Brown herself comes from a musical family. She is the daughter of Andy Brown, an accomplished musician known in both Zimbabwe and in South Africa, the latter of which was where he joined the group We Three. This meant that Brown had a taste of another country’s music culture and thus was exposed to some of world’s best jazz music, which can be heard as an obvious influence on the album despite its overtly poppy nature. This makes the inclusion of Hugh Masekela all the more special on the album, as he pops up on the tracks Tawina and Next Lifetime. The fact that Brown’s vocals in some senses overshadow Masekela’s involvement on those songs is a huge compliment to her. The first of these tracks, Tawina, is one of a series of phenomenal tunes. After just one listen, I was already enamoured by the bangers that start from Da Nile all the way until what is probably my favourite song on the album, Akiliz. Songs like Havarare and Mukako exemplify everything that is great about Brown’s vivacious jams, whilst Wachu Want shows off the Brown clan to be an immensely talented bunch as she is joined by her younger sister Chengeto who brings so much to make the song a real bop.

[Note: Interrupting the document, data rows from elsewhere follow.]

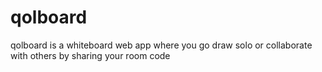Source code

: # qolboard
qolboard is a whiteboard web app where you go draw solo or collaborate with others by sharing your room code

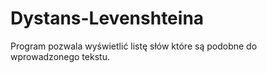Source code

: # Dystans-Levenshteina
Program pozwala wyświetlić listę słów które są podobne do wprowadzonego tekstu.
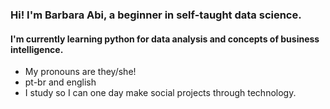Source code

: ### Hi! I'm Barbara Abi, a beginner in self-taught data science.
#### I'm currently learning python for data analysis and concepts of business intelligence. 

- My pronouns are they/she!
- pt-br and english
- I study so I can one day make social projects through technology.
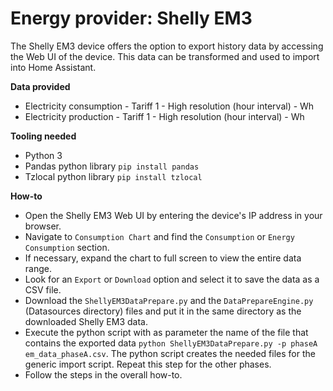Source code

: # Energy provider: Shelly EM3

The Shelly EM3 device offers the option to export history data by accessing the Web UI of the device. This data can be transformed and used to import into Home Assistant.

**Data provided**
- Electricity consumption - Tariff 1 - High resolution (hour interval) - Wh
- Electricity production - Tariff 1 - High resolution (hour interval) - Wh

**Tooling needed**
- Python 3
- Pandas python library `pip install pandas`
- Tzlocal python library `pip install tzlocal`

**How-to**
- Open the Shelly EM3 Web UI by entering the device's IP address in your browser.
- Navigate to `Consumption Chart` and find the `Consumption` or `Energy Consumption` section.
- If necessary, expand the chart to full screen to view the entire data range. 
- Look for an `Export` or `Download` option and select it to save the data as a CSV file. 
- Download the `ShellyEM3DataPrepare.py` and the `DataPrepareEngine.py` (Datasources directory) files and put it in the same directory as the downloaded Shelly EM3 data.
- Execute the python script with as parameter the name of the file that contains the exported data `python ShellyEM3DataPrepare.py -p phaseA em_data_phaseA.csv`. The python script creates the needed files for the generic import script. Repeat this step for the other phases.
- Follow the steps in the overall how-to.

Meanwhile, Brown’s softer side is still to be appreciated. The aforementioned Next Lifetime is a fitting dedication to another of her sisters, Chiedza Brown, who sadly took her life a few years before the album’s release, with Brown demonstrating an immense vocal range and real talent on the mbira which she started honing her skills on as a child. Her sense of indebtedness for the lessons learnt from those passed in her family seems to really inform her music, as heard on the deeply soulful Ode To Mama. However, the gratitude she has for those passed isn’t the only token of appreciation that she puts on display. The final track Glow in the Dark serves almost as a thanks for those who have seen Brown for who she really is and are able to see past her fame. This therefore seems to be a dedication to her fans known as Ammartians which I can well and truly declare myself to be. Overall, this album is beyond a success. Brown proves herself to be an incredible popstar with hidden depths that even though I don’t necessarily enjoy as much as when she is in her element creating dance hits, I can still admire as she clearly does things on her own terms whilst valuing those who have supported her in doing so. Long may it continue!